Eigentlich hat sich gar nicht so viel verändert, denke ich, während ich von der Dorfstraße abbiege und zu den Neubaublocks fahre, in denen fast die Hälfte meiner Klasse aufgewachsen ist. Ich auch. Beim Anblick der zum Teil verlassenen, zum Teil bewohnten Häuser wird mir allerdings klar, wie richtig und zugleich falsch so ein Gedanke sein kann. Nichts ist hier mehr so wie an einem Samstag vor 30 Jahren: Es sind keine Schulkinder zu sehen. Die Spielplätze sind verschwunden. Die Fensterscheiben in einigen Blocks sind zerschlagen und die Eingangstüren mit Holzlatten verkantet. Und doch flattert weiße Wäsche auf den Leinen. Die Mülltonnen stehen noch dort, wo sie immer standen. In einigen Fenstern hängen Gardinen, als wären meine Eltern und die meiner Schulfreunde nie ausgezogen. Es ist ein merkwürdiges Nebeneinander von Verfall und Bestand. Vielleicht sogar Neuanfang. Zwei der Plattenbaublocks sind frisch saniert.
Einige meiner Mitschüler sind in Wittgensdorf geblieben, erfahre ich
später, aber nur ein einziger, Mirko, wohnt noch hier im Block. Sven lebt im Westharz, Heiko
bei Braunschweig, Mike in Schwaben, andere sind nach Chemnitz oder in einen Nachbarort
gezogen. Von Jeanette, Thilo und dem zweiten Mirko weiß ich nicht, wo sie heute leben, sie
sind nicht zum Klassentreffen gekommen. Alle, die noch in Wittgensdorf wohnen, sind im älteren
Teil des Dorfes aufgewachsen; also nicht dort, wo die Neubaublocks stehen. Ist das Zufall oder
nicht? Aber auch dort ist die Zeit nicht stehen geblieben. Rathaus, Kirche und das
Schulgebäude aus rotem Backstein gibt es noch, Kino, Eisdiele und Volkshaus sind verschwunden.

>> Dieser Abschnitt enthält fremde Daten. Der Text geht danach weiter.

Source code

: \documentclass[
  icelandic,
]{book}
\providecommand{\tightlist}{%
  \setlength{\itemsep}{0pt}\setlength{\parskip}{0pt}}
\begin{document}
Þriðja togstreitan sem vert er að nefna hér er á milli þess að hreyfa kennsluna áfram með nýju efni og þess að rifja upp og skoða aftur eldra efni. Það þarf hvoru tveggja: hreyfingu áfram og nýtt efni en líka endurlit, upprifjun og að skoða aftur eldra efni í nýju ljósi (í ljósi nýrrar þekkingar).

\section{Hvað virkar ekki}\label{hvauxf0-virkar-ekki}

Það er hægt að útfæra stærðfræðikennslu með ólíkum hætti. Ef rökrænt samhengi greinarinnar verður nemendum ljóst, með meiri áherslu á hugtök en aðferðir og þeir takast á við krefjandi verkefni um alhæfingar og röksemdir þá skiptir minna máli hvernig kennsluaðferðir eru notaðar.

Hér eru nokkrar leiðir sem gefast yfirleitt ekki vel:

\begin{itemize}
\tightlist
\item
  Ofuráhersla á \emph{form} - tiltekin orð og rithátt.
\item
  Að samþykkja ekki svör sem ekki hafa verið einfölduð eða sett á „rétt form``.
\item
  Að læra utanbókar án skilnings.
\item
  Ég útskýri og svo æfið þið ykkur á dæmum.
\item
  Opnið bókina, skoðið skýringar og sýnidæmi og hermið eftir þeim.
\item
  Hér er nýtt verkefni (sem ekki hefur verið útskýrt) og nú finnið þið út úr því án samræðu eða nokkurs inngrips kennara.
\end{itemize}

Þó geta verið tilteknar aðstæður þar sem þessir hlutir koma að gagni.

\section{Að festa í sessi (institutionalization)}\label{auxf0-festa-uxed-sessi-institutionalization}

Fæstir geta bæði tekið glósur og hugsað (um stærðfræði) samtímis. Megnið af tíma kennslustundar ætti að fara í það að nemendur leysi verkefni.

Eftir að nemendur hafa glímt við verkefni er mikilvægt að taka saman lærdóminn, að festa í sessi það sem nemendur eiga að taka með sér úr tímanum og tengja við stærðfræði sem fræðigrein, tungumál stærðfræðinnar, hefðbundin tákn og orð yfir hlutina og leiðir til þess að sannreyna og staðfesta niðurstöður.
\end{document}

Und doch erzählen vor allem “unsere” Blocks von den radikalen Umbrüchen der Nachwendezeit. Als
viele der Arbeiter, für die das Viertel einst gebaut worden war, ihre Arbeit in der
Textilfabrik und der Gießerei verloren, wegzogen und wir, ihre Kinder, unser Glück anderswo
suchten. So als hätten die Zäsuren im Leben unserer Eltern uns vertrieben.
Auch Mike fährt, wenn er wieder einmal hier ist, immer zuerst die Dorfstraße einmal hinauf und einmal hinunter. Jeden Morgen sind wir zusammen zur Schule gegangen. Jetzt ist er der Erste, dem ich im Braugut in die Arme laufe. Das Braugut steht im Nachbarort von Wittgensdorf, an einem Samstagabend ist hier viel los, weil alle Clubs in der Umgebung nach und nach zugemacht haben. Wobei die Clubs auf dem Land gar keine Clubs sind, sondern Gaststätten mit einem Tanzsaal. Das Braugut hatte es bis 1999 als Ausgehort gar nicht gegeben, und es scheint seither vom Niedergang seiner Umgebung profitiert zu haben. Gasthof und Tanzsaal in einem – ein altbewährtes Konzept, das offenbar immer noch funktioniert. Im Neubauviertel hatte ich keine Schulkinder gesehen, hier sehe ich nur Leute über 40. Es gibt zu wenige Jüngere in Sachsen. Diejenigen, die das Land in den Neunzigern verließen, haben mit dazu beigetragen.
Mike ist 1991 nach Schwaben gezogen, weil die Firma, bei der er als Maurer gearbeitet hatte, pleitegegangen war. Auch Christiane ist Anfang der Neunziger in den Westen gegangen. Die Geburtenrate in Ostdeutschland war nach der Wende so rapide gesunken, dass sie als Hebamme hier nicht mehr gebraucht wurde. Wie Christiane und Mike haben es viele von uns gemacht. Im Westen Deutschlands fanden wir nicht nur Arbeit, sondern hatten auch Aufstiegsmöglichkeiten. Inzwischen ist Mike kein Maurer mehr, sondern Schaltplanzeichner. Seine Stimme würde ich aus Hunderten anderen heraushören, auch wenn er inzwischen kein Sächsisch mehr spricht, sondern eher Schwäbisch.